L’Istituto Nazionale di Previdenza Sociale (INPS) ha annunciato una proroga importante per la presentazione delle domande di riconteggio dei debiti annullati. Inizialmente fissata per il 10 novembre 2023, la scadenza è stata estesa all’11 dicembre 2023, come comunicato nel messaggio n. 4244 del 28 novembre 2023.

Questa proroga riguarda le disposizioni legislative contenute nell’art. 23 bis del decreto legge n. 48 del 4 maggio 2023, convertito con modificazioni dalla legge n. 85 del 3 luglio 2023. Le istruzioni operative per la presentazione della domanda di riconteggio erano state fornite dall’INPS nella circolare n. 86 del 10 ottobre 2023.

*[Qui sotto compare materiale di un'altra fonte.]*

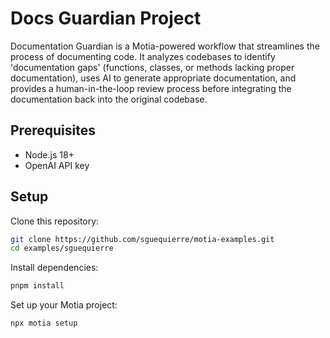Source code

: # Docs Guardian Project

Documentation Guardian is a Motia-powered workflow that streamlines the process of documenting code.
It analyzes codebases to identify 'documentation gaps' (functions, classes, or methods lacking proper documentation), uses AI to generate appropriate documentation, and provides a human-in-the-loop review process before integrating the documentation back into the original codebase.

## Prerequisites

- Node.js 18+
- OpenAI API key

## Setup

Clone this repository:

```bash
git clone https://github.com/sguequierre/motia-examples.git
cd examples/sguequierre
```

Install dependencies:

```bash
pnpm install
```

Set up your Motia project:

```bash
npx motia setup
```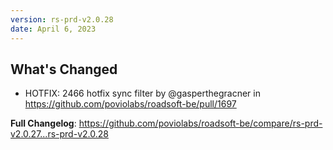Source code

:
 ```yaml
---
version: rs-prd-v2.0.28
date: April 6, 2023
---
```


## What's Changed
* HOTFIX: 2466 hotfix sync filter by @gasperthegracner in https://github.com/poviolabs/roadsoft-be/pull/1697


**Full Changelog**: https://github.com/poviolabs/roadsoft-be/compare/rs-prd-v2.0.27...rs-prd-v2.0.28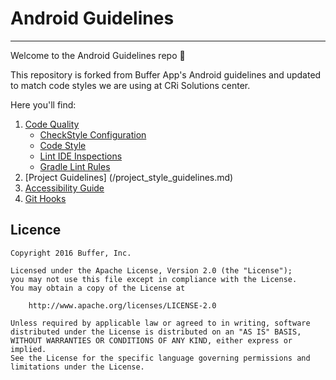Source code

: # Android Guidelines
-------------------

Welcome to the Android Guidelines repo 👋 

This repository is forked from Buffer App's Android guidelines and updated to match code styles we are using at CRi Solutions center.  
  
Here you'll find:

1. [Code Quality](/codequality)
   * [CheckStyle Configuration](/codequality/configs/checkstyle)
   * [Code Style](/codequality/configs/codestyles)
   * [Lint IDE Inspections](/codequality/configs/inspection)
   * [Gradle Lint Rules](/codequality/configs/lint)
2. [Project Guidelines] (/project_style_guidelines.md)
3. [Accessibility Guide](/accessibility/accessibility_guide.md)
4. [Git Hooks](/hooks)

## Licence

```
Copyright 2016 Buffer, Inc.

Licensed under the Apache License, Version 2.0 (the "License");
you may not use this file except in compliance with the License.
You may obtain a copy of the License at

    http://www.apache.org/licenses/LICENSE-2.0

Unless required by applicable law or agreed to in writing, software
distributed under the License is distributed on an "AS IS" BASIS,
WITHOUT WARRANTIES OR CONDITIONS OF ANY KIND, either express or implied.
See the License for the specific language governing permissions and
limitations under the License.
```
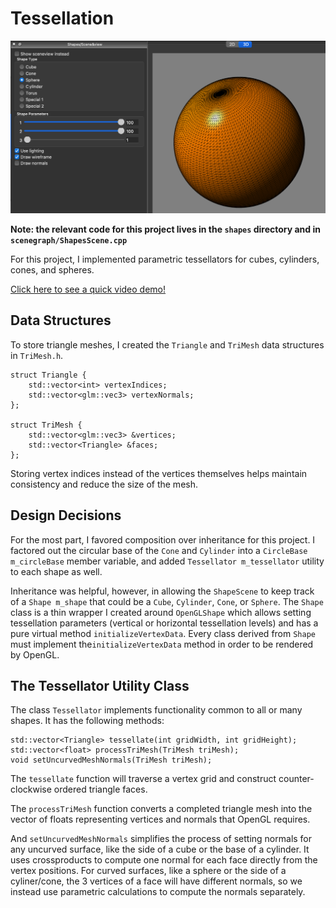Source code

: # Tessellation

![Tessellated sphere](demo.png?raw=true "A tessellated sphere")

**Note: the relevant code for this project lives in the `shapes` directory and in `scenegraph/ShapesScene.cpp`**

For this project, I implemented parametric tessellators for cubes, cylinders, cones, and spheres.

[Click here to see a quick video demo!
](https://youtu.be/Jjbn4XXAHfc)


## Data Structures

To store triangle meshes, I created the `Triangle` and `TriMesh` data structures in `TriMesh.h`.

```
struct Triangle {
    std::vector<int> vertexIndices;
    std::vector<glm::vec3> vertexNormals;
};

struct TriMesh {
    std::vector<glm::vec3> &vertices;
    std::vector<Triangle> &faces;
};
```

Storing vertex indices instead of the vertices themselves helps maintain consistency and reduce 
the size of the mesh.

## Design Decisions

For the most part, I favored composition over inheritance for this project. I factored out the circular base of the 
`Cone` and `Cylinder` into a `CircleBase m_circleBase` member variable, and added `Tessellator m_tessellator` utility
to each shape as well.

Inheritance was helpful, however, in allowing the `ShapeScene` to keep track of a `Shape m_shape` that could be
a `Cube`, `Cylinder`, `Cone`, or `Sphere`. The `Shape` class is a thin wrapper I created around `OpenGLShape` which allows setting 
tessellation parameters (vertical or horizontal tessellation levels) and has a pure virtual method `initializeVertexData`.
Every class derived from `Shape` must implement the`initializeVertexData` method in order to be rendered by OpenGL.

## The Tessellator Utility Class

The class `Tessellator` implements functionality common to all or many shapes. It has the following methods:

```
std::vector<Triangle> tessellate(int gridWidth, int gridHeight);
std::vector<float> processTriMesh(TriMesh triMesh);
void setUncurvedMeshNormals(TriMesh triMesh);
```

The `tessellate` function will traverse a vertex grid and construct counter-clockwise ordered triangle faces.

The `processTriMesh` function converts a completed triangle mesh into the vector of floats representing vertices and normals
that OpenGL requires.

And `setUncurvedMeshNormals` simplifies the process of setting normals for any uncurved surface, like the side of a cube
or the base of a cylinder. It uses crossproducts to compute one normal for each face directly from the vertex positions. 
For curved surfaces, like a sphere or the side of a cyliner/cone, the 3 vertices of a face will have different normals,
so we instead use parametric calculations to compute the normals separately.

Il riconteggio dei debiti annullati è un’opportunità per i soggetti interessati, tra cui i lavoratori iscritti alle Gestioni degli artigiani e dei commercianti, i lavoratori autonomi agricoli, i committenti e i professionisti iscritti alla Gestione separata INPS. Questi soggetti possono presentare la domanda di riconteggio attraverso il “Cassetto previdenziale” corrispondente alla loro categoria o tramite PEC all’indirizzo della Struttura INPS competente sul territorio.

La proroga offre una tutela aggiuntiva per le posizioni assicurative dei soggetti per i quali i debiti contributivi sono stati annullati. Tuttavia, la scadenza per il pagamento integrale delle somme dovute resta fissata al 31 dicembre 2023.

Questa misura rappresenta un’importante opportunità per i contribuenti di regolarizzare la propria situazione contributiva con l’INPS, evitando così possibili complicazioni future. La proroga della scadenza per la presentazione delle domande offre un ulteriore margine di tempo per adempiere a queste importanti procedure.